Provided records Block Start

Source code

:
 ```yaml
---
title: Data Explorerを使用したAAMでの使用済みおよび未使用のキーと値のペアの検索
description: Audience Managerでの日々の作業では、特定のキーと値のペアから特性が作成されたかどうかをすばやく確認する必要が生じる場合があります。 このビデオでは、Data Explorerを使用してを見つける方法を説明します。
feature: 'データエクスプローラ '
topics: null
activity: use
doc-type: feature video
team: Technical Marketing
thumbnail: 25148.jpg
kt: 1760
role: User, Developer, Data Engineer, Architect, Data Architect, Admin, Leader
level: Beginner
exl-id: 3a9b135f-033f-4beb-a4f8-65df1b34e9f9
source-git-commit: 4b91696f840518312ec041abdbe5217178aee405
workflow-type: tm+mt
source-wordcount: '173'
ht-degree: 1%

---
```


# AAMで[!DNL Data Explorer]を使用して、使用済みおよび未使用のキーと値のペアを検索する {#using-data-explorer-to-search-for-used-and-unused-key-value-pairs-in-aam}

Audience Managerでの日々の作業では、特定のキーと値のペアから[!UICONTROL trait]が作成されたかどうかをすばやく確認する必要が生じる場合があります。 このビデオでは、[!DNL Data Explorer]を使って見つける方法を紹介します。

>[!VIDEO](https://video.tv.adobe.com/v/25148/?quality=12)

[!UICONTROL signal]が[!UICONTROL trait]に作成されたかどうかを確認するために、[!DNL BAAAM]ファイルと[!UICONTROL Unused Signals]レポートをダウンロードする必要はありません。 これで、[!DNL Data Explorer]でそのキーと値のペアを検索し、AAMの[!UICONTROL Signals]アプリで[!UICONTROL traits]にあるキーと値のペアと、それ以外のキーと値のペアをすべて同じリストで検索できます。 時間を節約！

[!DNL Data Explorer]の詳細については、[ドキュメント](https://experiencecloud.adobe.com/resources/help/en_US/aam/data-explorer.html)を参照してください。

Provided records Block End

**Brief:**
Look back at the records above. Repeat all of them exactly.

**Result of this exercise:**
Source code

:
 ```yaml
---
title: Data Explorerを使用したAAMでの使用済みおよび未使用のキーと値のペアの検索
description: Audience Managerでの日々の作業では、特定のキーと値のペアから特性が作成されたかどうかをすばやく確認する必要が生じる場合があります。 このビデオでは、Data Explorerを使用してを見つける方法を説明します。
feature: 'データエクスプローラ '
topics: null
activity: use
doc-type: feature video
team: Technical Marketing
thumbnail: 25148.jpg
kt: 1760
role: User, Developer, Data Engineer, Architect, Data Architect, Admin, Leader
level: Beginner
exl-id: 3a9b135f-033f-4beb-a4f8-65df1b34e9f9
source-git-commit: 4b91696f840518312ec041abdbe5217178aee405
workflow-type: tm+mt
source-wordcount: '173'
ht-degree: 1%

---
```


# AAMで[!DNL Data Explorer]を使用して、使用済みおよび未使用のキーと値のペアを検索する {#using-data-explorer-to-search-for-used-and-unused-key-value-pairs-in-aam}

Audience Managerでの日々の作業では、特定のキーと値のペアから[!UICONTROL trait]が作成されたかどうかをすばやく確認する必要が生じる場合があります。 このビデオでは、[!DNL Data Explorer]を使って見つける方法を紹介します。

>[!VIDEO](https://video.tv.adobe.com/v/25148/?quality=12)

[!UICONTROL signal]が[!UICONTROL trait]に作成されたかどうかを確認するために、[!DNL BAAAM]ファイルと[!UICONTROL Unused Signals]レポートをダウンロードする必要はありません。 これで、[!DNL Data Explorer]でそのキーと値のペアを検索し、AAMの[!UICONTROL Signals]アプリで[!UICONTROL traits]にあるキーと値のペアと、それ以外のキーと値のペアをすべて同じリストで検索できます。 時間を節約！

[!DNL Data Explorer]の詳細については、[ドキュメント](https://experiencecloud.adobe.com/resources/help/en_US/aam/data-explorer.html)を参照してください。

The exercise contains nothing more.